Ma di che amicizia si tratta? C’è un’altra pagina molto esperienziale di don Giussani che ci mette sulla buona strada. È tratta da quel libro meraviglioso che raccoglie le lettere tra lui e padre Angelo Majo, suo compagno di seminario e amico per la vita. Sono lettere che dobbiamo immaginare scritte da un “ragazzo” di 23 anni che ha da poco preso la tonaca. Scrive nell’agosto 1945: “Io non voglio vivere inutilmente: è la mia ossessione. E poi tra due amici profondi cosa si desidera? L’aspirazione dell’amicizia è l’unione, è quella di immedesimarsi, impastarsi, diventare la stessa persona, la stessa fisionomia dell’Amico… essere più impastato con Lui”.

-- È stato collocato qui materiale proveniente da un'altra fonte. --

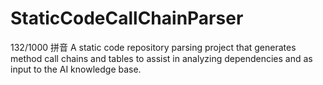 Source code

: # StaticCodeCallChainParser
 132/1000  拼音 A static code repository parsing project that generates method call chains and tables to assist in analyzing dependencies and as input to the AI knowledge base. 
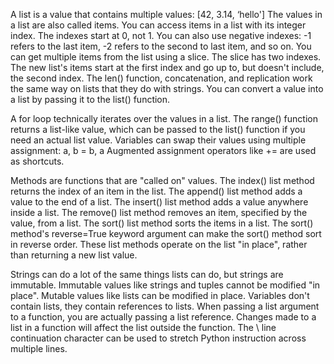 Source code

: A list is a value that contains multiple values: [42, 3.14, ‘hello']
The values in a list are also called items.
You can access items in a list with its integer index.
The indexes start at 0, not 1.
You can also use negative indexes: -1 refers to the last item, -2 refers to the second to last item, and so on.
You can get multiple items from the list using a slice.
The slice has two indexes. The new list's items start at the first index and go up to, but doesn't include, the second index.
The len() function, concatenation, and replication work the same way on lists that they do with strings.
You can convert a value into a list by passing it to the list() function.


A for loop technically iterates over the values in a list.
The range() function returns a list-like value, which can be passed to the list() function if you need an actual list value.
Variables can swap their values using multiple assignment: a, b = b, a
Augmented assignment operators like += are used as shortcuts.


Methods are functions that are "called on" values.
The index() list method returns the index of an item in the list.
The append() list method adds a value to the end of a list.
The insert() list method adds a value anywhere inside a list.
The remove() list method removes an item, specified by the value, from a list.
The sort() list method sorts the items in a list.
The sort() method's reverse=True keyword argument can make the sort() method sort in reverse order.
These list methods operate on the list "in place", rather than returning a new list value.


Strings can do a lot of the same things lists can do, but strings are immutable.
Immutable values like strings and tuples cannot be modified "in place".
Mutable values like lists can be modified in place.
Variables don't contain lists, they contain references to lists.
When passing a list argument to a function, you are actually passing a list reference.
Changes made to a list in a function will affect the list outside the function.
The \ line continuation character can be used to stretch Python instruction across multiple lines.
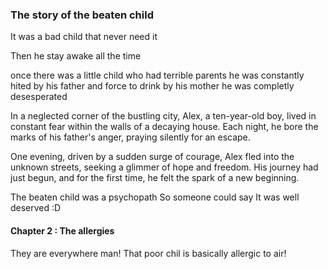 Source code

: ### The story of the beaten child ###


It was a bad child that never need it

Then he stay awake all the time

once there was a little child who had terrible parents 
he was constantly hited by his father and force to drink by his mother 
he was completly desesperated 



In a neglected corner of the bustling city, Alex, a ten-year-old boy, lived in constant fear within the walls of a decaying house. Each night, he bore the marks of his father's anger, praying silently for an escape. 

One evening, driven by a sudden surge of courage, Alex fled into the unknown streets, seeking a glimmer of hope and freedom. His journey had just begun, and for the first time, he felt the spark of a new beginning.

The beaten child was a psychopath 
So someone could say 
It was well deserved :D

#### Chapter 2 : The allergies
They are everywhere man!
That poor chil is basically allergic to air!


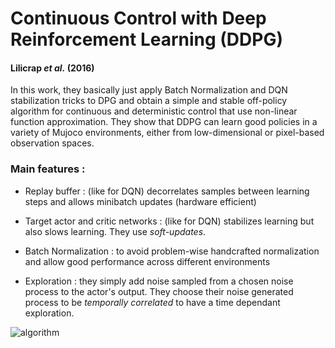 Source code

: # Continuous Control with Deep Reinforcement Learning (DDPG)
#### Lilicrap *et al.* (2016)

In this work, they basically just apply Batch Normalization and DQN stabilization tricks to DPG and obtain a simple and stable off-policy algorithm for continuous and deterministic control that use non-linear function approximation. They show that DDPG can learn good policies in a variety of Mujoco environments, either from low-dimensional or pixel-based observation spaces.

### Main features :

* Replay buffer : (like for DQN) decorrelates samples between learning steps and allows minibatch updates (hardware efficient)
* Target actor and critic networks : (like for DQN) stabilizes learning but also slows learning. They use *soft-updates*.
* Batch Normalization : to avoid problem-wise handcrafted normalization and allow good performance across different environments

* Exploration : they simply add noise sampled from a chosen noise process to the actor's output. They choose their noise generated process to be *temporally correlated* to have a time dependant exploration.

![algorithm](algo.PNG)

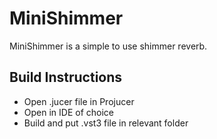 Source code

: # MiniShimmer

MiniShimmer is a simple to use shimmer reverb.

## Build Instructions
- Open .jucer file in Projucer
- Open in IDE of choice
- Build and put .vst3 file in relevant folder
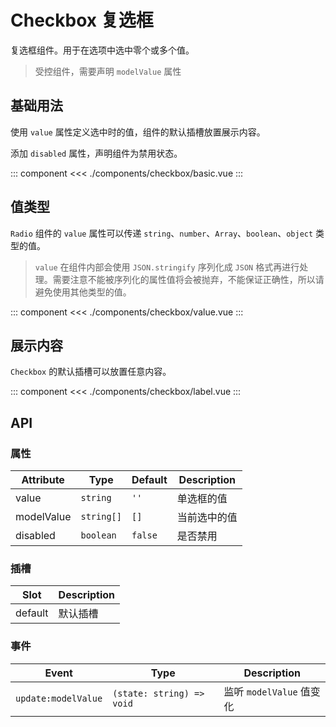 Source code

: # Checkbox 复选框

复选框组件。用于在选项中选中零个或多个值。

> 受控组件，需要声明 `modelValue` 属性

## 基础用法

使用 `value` 属性定义选中时的值，组件的默认插槽放置展示内容。

添加 `disabled` 属性，声明组件为禁用状态。

::: component <CheckboxBasic/>
<<< ./components/checkbox/basic.vue
:::

## 值类型

`Radio` 组件的 `value` 属性可以传递 `string`、`number`、`Array`、`boolean`、`object` 类型的值。

> `value` 在组件内部会使用 `JSON.stringify` 序列化成 `JSON` 格式再进行处理。需要注意不能被序列化的属性值将会被抛弃，不能保证正确性，所以请避免使用其他类型的值。

::: component <CheckboxValue/>
<<< ./components/checkbox/value.vue
:::

## 展示内容

`Checkbox` 的默认插槽可以放置任意内容。

::: component <CheckboxLabel/>
<<< ./components/checkbox/label.vue
:::

## API

### 属性

| Attribute   | Type       | Default | Description |
|-------------|------------|---------|-------------|
| value       | `string`   | `''`    | 单选框的值    |
| modelValue  | `string[]` | `[]`    | 当前选中的值  |
| disabled    | `boolean`  | `false` | 是否禁用     |

### 插槽

| Slot    | Description |
|---------|-------------|
| default | 默认插槽     |

### 事件

| Event               | Type                      | Description            |
|---------------------|---------------------------|------------------------|
| `update:modelValue` | `(state: string) => void` | 监听 `modelValue` 值变化 |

Il titolo ha poi un altro risvolto importante: è un titolo carico di una positività radicale, che si impone come risposta a tutto lo scetticismo che pervade le relazioni sociali e spesso anche quelle amicali. È un titolo affidabile, in quanto fondamento per costruire “vita buona”, in tutte le sue accezioni. È un titolo aperto a tutti: di cosa hanno bisogno infatti le donne e gli uomini d’oggi, esposti alle amicizie più improbabili, se non di un’amicizia così?